* Re: big flash disks?
2008-06-01 18:42 big flash disks? Jamie Lokier
@ 2008-06-01 20:41 ` Josh Boyer
2008-06-02 5:59 ` Artem Bityutskiy
2008-06-02 7:28 ` Jörn Engel
2 siblings, 0 replies; 17+ messages in thread
From: Josh Boyer @ 2008-06-01 20:41 UTC (permalink / raw)
To: Jamie Lokier; +Cc: linux-mtd
On Sun, 1 Jun 2008 19:42:39 +0100
Jamie Lokier <jamie@shareable.org> wrote:
> Some people developing newer flash filesystems (UBIFS, Logfs,
> FAT-over-UBI :-) and interested in flash filesystem performance might
> be interested in this slashdot comment:
>
> http://slashdot.org/comments.pl?sid=569439&cid=23618215
Relying on information from slashdot comments is generally considered
dumb.
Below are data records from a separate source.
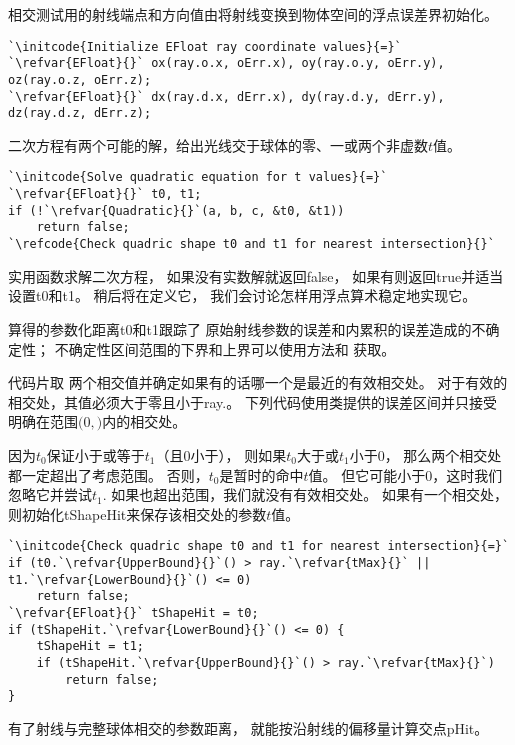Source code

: 相交测试用的射线端点和方向值由将射线变换到物体空间的浮点误差界初始化。
\begin{lstlisting}
`\initcode{Initialize EFloat ray coordinate values}{=}`
`\refvar{EFloat}{}` ox(ray.o.x, oErr.x), oy(ray.o.y, oErr.y), oz(ray.o.z, oErr.z);
`\refvar{EFloat}{}` dx(ray.d.x, dErr.x), dy(ray.d.y, dErr.y), dz(ray.d.z, dErr.z);
\end{lstlisting}

二次方程有两个可能的解，给出光线交于球体的零、一或两个非虚数$t$值。
\begin{lstlisting}
`\initcode{Solve quadratic equation for t values}{=}`
`\refvar{EFloat}{}` t0, t1;
if (!`\refvar{Quadratic}{}`(a, b, c, &t0, &t1))
    return false;
`\refcode{Check quadric shape t0 and t1 for nearest intersection}{}`
\end{lstlisting}

实用函数求解二次方程，
如果没有实数解就返回{\ttfamily false}，
如果有则返回{\ttfamily true}并适当设置{\ttfamily t0}和{\ttfamily t1}。
稍后将在定义它，
我们会讨论怎样用浮点算术稳定地实现它。

算得的参数化距离{\ttfamily t0}和{\ttfamily t1}跟踪了
原始射线参数的误差和内累积的误差造成的不确定性；
不确定性区间范围的下界和上界可以使用方法和
获取。

代码片取
两个相交值并确定如果有的话哪一个是最近的有效相交处。
对于有效的相交处，其值必须大于零且小于{\ttfamily ray.}。
下列代码使用类提供的误差区间并只接受
明确在范围$(0,$$)$内的相交处。

因为$t_0$保证小于或等于$t_1$（且$0$小于），
则如果$t_0$大于或$t_1$小于$0$，
那么两个相交处都一定超出了考虑范围。
否则，$t_0$是暂时的命中$t$值。
但它可能小于$0$，这时我们忽略它并尝试$t_1$.
如果也超出范围，我们就没有有效相交处。
如果有一个相交处，则初始化{\ttfamily tShapeHit}来保存该相交处的参数$t$值。
\begin{lstlisting}
`\initcode{Check quadric shape t0 and t1 for nearest intersection}{=}`
if (t0.`\refvar{UpperBound}{}`() > ray.`\refvar{tMax}{}` || t1.`\refvar{LowerBound}{}`() <= 0)
    return false;
`\refvar{EFloat}{}` tShapeHit = t0;
if (tShapeHit.`\refvar{LowerBound}{}`() <= 0) {
    tShapeHit = t1;
    if (tShapeHit.`\refvar{UpperBound}{}`() > ray.`\refvar{tMax}{}`)
        return false;
}
\end{lstlisting}
有了射线与完整球体相交的参数距离，
就能按沿射线的偏移量计算交点{\ttfamily pHit}。

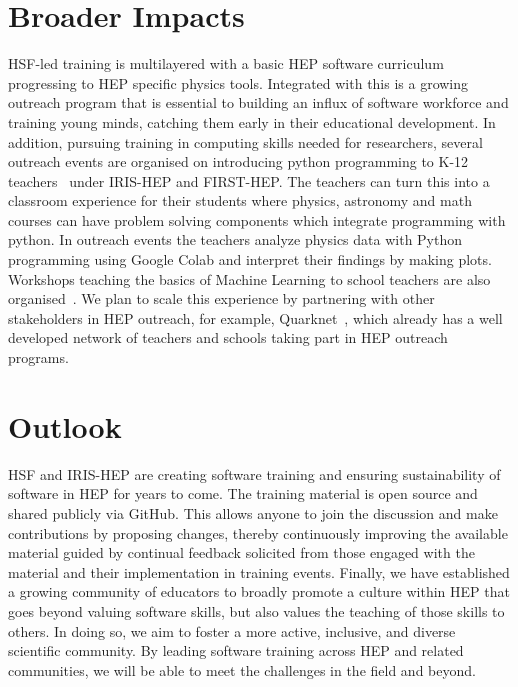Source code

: \documentclass[twocolumn]{svjour3}          %
\begin{document}
\section{Broader Impacts}\label{sec:BroaderImpacts}

HSF-led training is multilayered with a basic HEP software curriculum progressing to HEP specific physics tools. Integrated with this is a growing outreach program that is essential to building an influx of software workforce and training young minds, catching them early in their educational development. In addition, pursuing training in computing skills needed for researchers, several outreach events are organised on introducing python programming to K-12 teachers~\cite{HSF-training-DA-STEM-PR-2020} under IRIS-HEP and FIRST-HEP. The teachers can turn this into a classroom experience for their students where physics, astronomy and math courses can have problem solving components which integrate programming with python. In outreach events the teachers analyze physics data with Python programming using Google Colab and interpret their findings by making plots. Workshops teaching the basics of Machine Learning to school teachers are also organised~\cite{HSF-training-ML-STEM-PR-2021}. We plan to scale this experience by partnering with other stakeholders in HEP outreach, for example, Quarknet~\cite{quarknet}, which already has a well developed network of teachers and schools taking part in HEP outreach programs.

\section{Outlook}\label{sec:Outlook}

HSF and IRIS-HEP are creating software training and ensuring sustainability of software in HEP for years to come. The training material is open source and shared publicly via GitHub. This allows anyone to join the discussion and make contributions by proposing changes, thereby continuously improving the available material guided by continual feedback solicited from those engaged with the material and their implementation in training events. Finally, we have established a growing community of educators to broadly promote a culture within HEP that goes beyond valuing software skills, but also values the teaching of those skills to others. In doing so, we aim to foster a more active, inclusive, and diverse scientific community.  By leading software training across HEP and related communities, we will be able to meet the challenges in the field and beyond.
\end{document}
Though this one surprisingly has a grain of truth :).
> They're implying that UBIFS and Logfs aren't suitable for high
> performance writes and/or large flash, and don't work well with up and
> coming flash disks either.
UBIFS, Logfs, JFFS2, and Yaffs1/2 all rely directly on the MTD layer
(ok, Logfs doesn't _require_ it per se). That layer can't handle more
than 4GiB, so some of the newer flash _chip_ are even out of the
question.
As for the SSDs, well those aren't raw flash devices so with the
exception of perhaps Logfs none of the filesystems are really going to
be comparable. These are really no different than the CompactFlash
cards are, in regards to the Linux flash filesystem options. They
simply don't apply.
As for running them in embedded devices to manage raw flash, they are
likely quite good. JFFS2 has been around forever, and tends to be
fairly stable. UBIFS and Logfs are quite new, but I've heard good
things about both. I have no personal experience with Yaffs.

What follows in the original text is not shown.